李誕:跟世界合作,沒必要說得那麼委屈

李誕:跟世界合作,沒必要說得那麼委屈

李誕:跟世界合作,沒必要說得那麼委屈

同為青年偶像, 李誕與韓寒不同, 他採取了無所謂的姿態。

今年 4 月份,李誕第一次見了韓寒。雖然兩個人早有交集—韓寒是李誕第三本書的監制,他在上海的酒吧也改造出了一處脫口秀舞台,賣的酒一款叫「人間不值得」,一款叫「值得」—但兩個人從未見過面。這一次,李誕想邀請韓寒參加新一季的《吐槽大會》,後者卻推說自己長胖了。

少年時李誕也愛看韓寒,但見面了他沒說出口,覺得十之八九對方已經聽膩了。韓寒曾經是一代年輕人的文化偶像,有無數年輕人從中獲得共鳴,其中有一個叫李誕的也很尋常。

他們有許多相同點,比如年少成名,都被認為極具才氣,李誕是脫口秀表演者,韓寒最初吸引人的,也是他幽默的文風,他們還都擅長小說家言。

但如果是談論作家韓寒和作家李誕,雖然都出生在 80 年代,你會覺得這簡直是兩個時代的人,當然,他們都不是放棄人生的人,人們如今稱呼韓寒「韓老板」,他最新一部電影票房超過 17 個億,李誕也會被叫作誕總,他作為創始人的笑果文化據傳估值超過 30 個億,《吐槽大會》累計播放量超過 56 個億,在一個以「億」為單位度量的時代里,他們都身處潮尖浪頂。

我們在北京的一個露天酒吧談到這些,下午春光尚好,李誕寸頭,800 度的圓形眼鏡,還是招牌式的慵懶,喝著無糖莫吉托。

「有人說 80 後的文化偶像是韓寒,90 後這一代就是你。」

「你說真的? 天啦,千萬不要。」

李誕:跟世界合作,沒必要說得那麼委屈

上一次見到李誕,是在上海,笑果文化新一年的廣告招商大會上。這家以脫口秀立足,憑借王牌節目《吐槽大會》迅速崛起的公司,在上百位廣告主面前展示了新一年的雄心:新一季的《脫口秀大會》《吐槽大會》,全新的情景喜劇,明星加持的真人秀,還有已經發掘了 600 多新人的線下脫口秀劇場。他們瞄準的是都市青年人對快樂的「剛需」,優勢是將廣告變成段子。李誕站在台前,作為招商會的主持人,代表著這家公司成立以來最大的成績—成就了一位真正的明星。

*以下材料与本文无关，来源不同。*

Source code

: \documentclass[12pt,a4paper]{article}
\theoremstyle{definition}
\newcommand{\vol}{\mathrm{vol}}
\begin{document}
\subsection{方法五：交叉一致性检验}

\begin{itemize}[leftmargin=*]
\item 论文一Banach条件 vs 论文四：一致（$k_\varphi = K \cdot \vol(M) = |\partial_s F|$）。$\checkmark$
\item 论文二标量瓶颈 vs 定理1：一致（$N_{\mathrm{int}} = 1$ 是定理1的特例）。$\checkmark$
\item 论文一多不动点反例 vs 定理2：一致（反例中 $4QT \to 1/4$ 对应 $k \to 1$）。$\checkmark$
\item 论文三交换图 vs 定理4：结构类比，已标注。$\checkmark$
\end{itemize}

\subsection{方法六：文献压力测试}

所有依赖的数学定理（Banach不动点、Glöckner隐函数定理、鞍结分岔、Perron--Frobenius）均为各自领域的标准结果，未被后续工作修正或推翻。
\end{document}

「我們公司規定不能管客戶叫爸爸。」李誕拿著話筒,臉上笑意連連,「但這和自尊沒關係。」

「我們是覺得叫金主爸爸、客戶爸爸的人,服務得反而不太好,就是態度特別好,讓你不捨得打他。我們最終的目的是東西賣得好,你們也不是來這兒多一堆子孫。」

他確實有說話的天賦,即使是短短的開場白,也像在說段子。

「但公司提出這個要求之後,我們最近合作了一個客戶就叫『好爸爸』。」他稍微停頓了一下,台下已經笑成一片,李誕也笑起來,「還是要說,感謝客戶『好爸爸』。」

在這樣的場合,你會更直觀地意識到,無論是作為明星藝人,還是一家初創公司的管理者 (擔任首席內容官的消息剛剛在公司公示沒幾個月),他都遊刃有餘。

和展示給外界的懶散不同,李誕其實異常忙碌。

理論上他要負責公司所有的項目,招商會他要主持,明星嘉賓他要邀約,節目格調他也要把控;脫口秀不是滑稽戲,講究圍繞主題講段子,他要組織選題、開選題會,討論段子,經常搞到半夜,他的狀態也勇,所有人都睡著了,他還可以一個勁兒自己改。每一個新的項目,無論是情景喜劇還是單元劇,都需要李誕來把關,作為一個已經被市場和觀眾認可的脫口秀創作者,他的意見舉足輕重。聽見的最奇怪的評價是,李誕像一個產品經理。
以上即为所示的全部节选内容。